On 5 March 2020, the first AustroVirology Symposium took place at the St. Anna Kinderkrebsforschung (CCRI) in Vienna. The event, organized by CeMM PI Andreas Bergthaler and Karin Kosulin (CCRI), brought together 75 virologists from 12 institutions across Austria. The goal was to capture the rich diversity of academic, clinical and industrial virological research and to provide a platform to meet colleagues and forge new collaborations in the field.

The symposium kicked off by an inspiring keynote lecture about the co-evolution of phages and bacteria by Martin Polz, Professor at the Massachusetts Institute of Technology (MIT) and the Universität Wien.

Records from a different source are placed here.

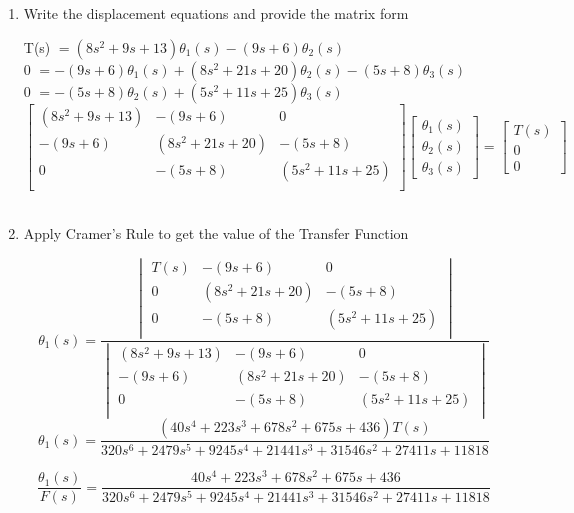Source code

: \begin{fold}
\begin{enumerate}[label=(\alph*),itemindent=*, itemindent=*, leftmargin=*, nolistsep]
		\item Write the displacement equations and provide the matrix form
\begin{center}
	T(s) $= (8s^2 + 9s + 13)\theta_1(s) - (9s + 6)\theta_2(s)$\\
	0 $= -(9s + 6)\theta_1(s) + (8s^2 + 21s + 20)\theta_2(s) -(5s+8)\theta_3(s)$\\
	0 $= -(5s + 8)\theta_2(s) + (5s^2 + 11s + 25)\theta_3(s)$\\
	\[
		\begin{bmatrix}
		(8s^2 + 9s + 13) & -(9s + 6) & 0\\
		-(9s + 6) & (8s^2 + 21s + 20) & -(5s+8)\\
		0 & -(5s+8) & (5s^2 + 11s + 25)\\
		\end{bmatrix}
		\begin{bmatrix}
		\theta_1(s) \\
		\theta_2(s) \\
		\theta_3(s)
		\end{bmatrix}
		=
		\begin{bmatrix}
		T(s)\\
		0\\
		0
		\end{bmatrix}
	\]\\
\end{center}
		\item Apply Cramer's Rule to get the value of the Transfer Function
\begin{center}
	\[
		\theta_1(s) = 
			\frac{\begin{vmatrix}
				T(s) & -(9s + 6) & 0\\
		          0 & (8s^2 + 21s + 20) & -(5s+8)\\
		          0 & -(5s+8) & (5s^2 + 11s + 25)\\
			\end{vmatrix}
		}{\begin{vmatrix}
				(8s^2 + 9s + 13) & -(9s + 6) & 0\\
		          -(9s + 6) & (8s^2 + 21s + 20) & -(5s+8)\\
		          0 & -(5s+8) & (5s^2 + 11s + 25)\\
			\end{vmatrix}
		}
	\]
	\[
	\theta_1(s) = \frac{(40s^4 + 223s^3 + 678s^2 + 675s + 436)T(s)}{320s^6 + 2479s^5 + 9245s^4 + 21441s^3 + 31546s^2 + 27411s + 11818}
	\] 

	\[
	\boxed{\frac{\theta_1(s)}{F(s)} = \frac{40s^4 + 223s^3 + 678s^2 + 675s + 436}{320s^6 + 2479s^5 + 9245s^4 + 21441s^3 + 31546s^2 + 27411s + 11818}}
	\] 

\end{center}
	\end{enumerate}


\end{fold}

The programme included 10 short talks which covered diverse subdisciplines of virology, including structural biology, immunology, organoids, clinical diseases and biotechnological applications. Finally, the event was concluded with an open discussion and a poster session with additional networking opportunities.

The successful AustroVirology Symposium gave a vibrant demonstration of the existing excellent virus research in Austria and fostered intense networking. Considering the current SARS-CoV2 epidemics and COVID-19, the virology research community continues to play an ever-important role for our understanding of basic biology, the fight of infectious diseases and the development of novel solutions such as innovative vaccines.